The task. Lines from the entries below that hold "Read" form the answer; copy all of them.

Available data.
[Start of Attachment]

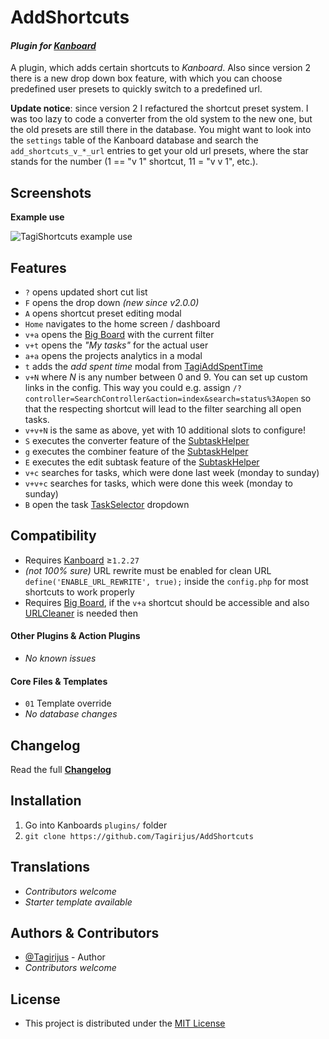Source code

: # AddShortcuts

#### _Plugin for [Kanboard](https://github.com/fguillot/kanboard "Kanboard - Kanban Project Management Software")_

A plugin, which adds certain shortcuts to _Kanboard_. Also since version 2 there is a new drop down box feature, with which you can choose predefined user presets to quickly switch to a predefined url.

**Update notice**: since version 2 I refactured the shortcut preset system. I was too lazy to code a converter from the old system to the new one, but the old presets are still there in the database. You might want to look into the `settings` table of the Kanboard database and search the `add_shortcuts_v_*_url` entries to get your old url presets, where the star stands for the number (1 == "v 1" shortcut, 11 = "v v 1", etc.).


Screenshots
-------------

**Example use**

![TagiShortcuts example use](../master/Screenshots/AddShortcuts_example.gif)


Features
-------------

- `?` opens updated short cut list
- `F` opens the drop down _(new since v2.0.0)_
- `A` opens shortcut preset editing modal
- `Home` navigates to the home screen / dashboard
- `v+a` opens the [Big Board](https://github.com/TimoStahl/kanboard_plugin_bigboard) with the current filter
- `v+t` opens the _"My tasks"_ for the actual user
- `a+a` opens the projects analytics in a modal
- `t` adds the _add spent time_ modal from [TagiAddSpentTime](https://github.com/Tagirijus/AddSpentTime)
- `v+N` where _N_ is any number between 0 and 9. You can set up custom links in the config. This way you could e.g. assign `/?controller=SearchController&action=index&search=status%3Aopen` so that the respecting shortcut will lead to the filter searching all open tasks.
- `v+v+N` is the same as above, yet with 10 additional slots to configure!
- `S` executes the converter feature of the [SubtaskHelper](https://github.com/Tagirijus/SubtaskHelper)
- `g` executes the combiner feature of the [SubtaskHelper](https://github.com/Tagirijus/SubtaskHelper)
- `E` executes the edit subtask feature of the [SubtaskHelper](https://github.com/Tagirijus/SubtaskHelper)
- `v+c` searches for tasks, which were done last week (monday to sunday)
- `v+v+c` searches for tasks, which were done this week (monday to sunday)
- `B` open the task [TaskSelector](https://github.com/Tagirijus/SubtaskHelper) dropdown


Compatibility
-------------

- Requires [Kanboard](https://github.com/fguillot/kanboard "Kanboard - Kanban Project Management Software") ≥`1.2.27`
- _(not 100% sure)_ URL rewrite must be enabled for clean URL `define('ENABLE_URL_REWRITE', true);` inside the `config.php` for most shortcuts to work properly
- Requires [Big Board](https://github.com/TimoStahl/kanboard_plugin_bigboard), if the `v+a` shortcut should be accessible and also [URLCleaner](https://github.com/aljawaid/URLCleaner) is needed then

#### Other Plugins & Action Plugins
- _No known issues_
#### Core Files & Templates
- `01` Template override
- _No database changes_


Changelog
---------

Read the full [**Changelog**](../master/changelog.md "See changes")
 

Installation
------------

1. Go into Kanboards `plugins/` folder
2. `git clone https://github.com/Tagirijus/AddShortcuts`


Translations
------------

- _Contributors welcome_
- _Starter template available_

Authors & Contributors
----------------------

- [@Tagirijus](https://github.com/Tagirijus) - Author
- _Contributors welcome_


License
-------
- This project is distributed under the [MIT License](../master/LICENSE "Read The MIT license")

[End of Attachment]

Response to this exercise.
Read the full [**Changelog**](../master/changelog.md "See changes")
- This project is distributed under the [MIT License](../master/LICENSE "Read The MIT license")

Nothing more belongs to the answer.